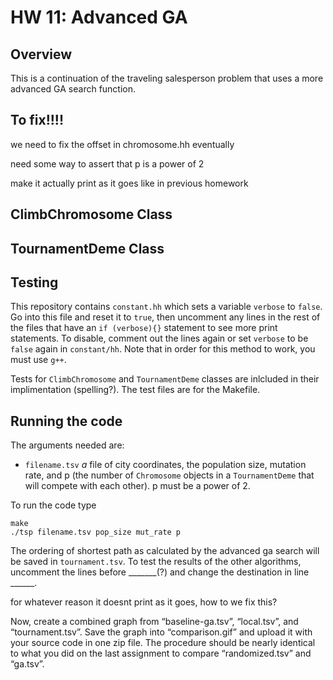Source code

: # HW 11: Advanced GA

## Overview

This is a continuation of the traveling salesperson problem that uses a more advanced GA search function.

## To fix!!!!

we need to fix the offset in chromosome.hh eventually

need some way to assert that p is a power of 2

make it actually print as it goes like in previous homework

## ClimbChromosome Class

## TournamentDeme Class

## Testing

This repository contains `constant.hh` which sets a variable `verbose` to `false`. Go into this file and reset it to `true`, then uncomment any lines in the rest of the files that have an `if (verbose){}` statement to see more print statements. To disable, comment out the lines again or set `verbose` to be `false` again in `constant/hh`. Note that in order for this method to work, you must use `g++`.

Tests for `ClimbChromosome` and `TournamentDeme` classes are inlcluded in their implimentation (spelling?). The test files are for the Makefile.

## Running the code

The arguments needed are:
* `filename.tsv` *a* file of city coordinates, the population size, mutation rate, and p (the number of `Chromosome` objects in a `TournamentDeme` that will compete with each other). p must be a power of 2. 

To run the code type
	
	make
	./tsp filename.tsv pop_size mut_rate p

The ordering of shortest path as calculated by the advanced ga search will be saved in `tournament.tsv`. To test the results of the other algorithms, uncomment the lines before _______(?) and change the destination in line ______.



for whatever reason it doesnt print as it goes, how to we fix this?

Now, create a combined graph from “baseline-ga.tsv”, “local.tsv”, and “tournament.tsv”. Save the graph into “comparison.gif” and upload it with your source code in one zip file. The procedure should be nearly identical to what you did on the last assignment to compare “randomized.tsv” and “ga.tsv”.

REQUIREMENT
Leave out the pictures, then repeat the listing above exactly from its first line to the line with "need some way", inclusive.

RESPONSE TO THE TASK
Source code

: # HW 11: Advanced GA

## Overview

This is a continuation of the traveling salesperson problem that uses a more advanced GA search function.

## To fix!!!!

we need to fix the offset in chromosome.hh eventually

need some way to assert that p is a power of 2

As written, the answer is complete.